Todd Talbot

What’s the Verdict? Facing a school year of uncertainty, we’re choosing Home

In a recent Instagram post, Todd voiced the possibility of homeschooling versus sending our kids back to “the new normal” for school this year.  The overriding response was something along the lines of “You do you-” and also, “the thing that is going to best benefit your children is the thing that they feel your positive vibes about”. So whether we chose to send them to school or kept them home it had to be a choice that we were clear and happy with in order for them to inherit our clear happiness.

I’d like to take this opportunity to recognize that the fact that we get to make this decision is a gift. We have a couple of very important contributing factors that allow us to debate and be at choice about where our kids will go to school this year. This was a very personal decision and we are sharing it with you in case you are on a similar journey.

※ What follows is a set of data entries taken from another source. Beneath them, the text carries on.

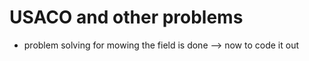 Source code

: # USACO and other problems

- problem solving for mowing the field is done --> now to code it out
 
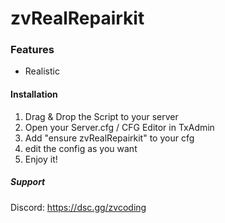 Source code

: # zvRealRepairkit

### Features
- Realistic

#### Installation
1. Drag & Drop the Script to your server
2. Open your Server.cfg / CFG Editor in TxAdmin
3. Add "ensure zvRealRepairkit" to your cfg
4. edit the config as you want
5. Enjoy it!

##### Support
Discord: https://dsc.gg/zvcoding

Todd and I deliberated for days, talked to the educators in our lives, our siblings who home schooled, parents who are teachers, or community school coordinators and neighbours who specifically dealt with the reintegration of students who had been homeschooled (something we intend to do). Much of the advice from our family and neighbours (not 100%, but the majority) actually seemed to be pointing us towards sending our kids back to school- the good thing about that is that it made me realize it was not what I wanted to hear! I think for the most part the concern was how it would affect us as individuals. I deal with mild anxiety and depression (currently under wraps) and the fear of the feeling of being “stuck” at home with the kids all the time contributing to mental un-wellness is a real concern.

I put that thought on hold because it’s a big one and I really wanted to choose what was best for our kid’s education and then figure out how to make it work after. So once I realized that I wanted some outside influence to tell me that home schooling was the best choice, I owned up to the fact that that was what I wanted to do. 

Then it was time to discuss my realization with my husband who has always been a firm believer that keeping our kids at home all the time is a recipe for disaster. It definitely requires more attention, focus and some very deliberate parenting. Even the idea of it is exhausting. Not to mention the impact on the husband-wife relationship. After batting ideas around between the two of us, we came up with a new context for homeschooling as an adventure full of possibilities for fun and connectedness. Sending them to school was still the front runner for Todd due to concerns about missing their school friendships and missing out on school activities you can’t do at home.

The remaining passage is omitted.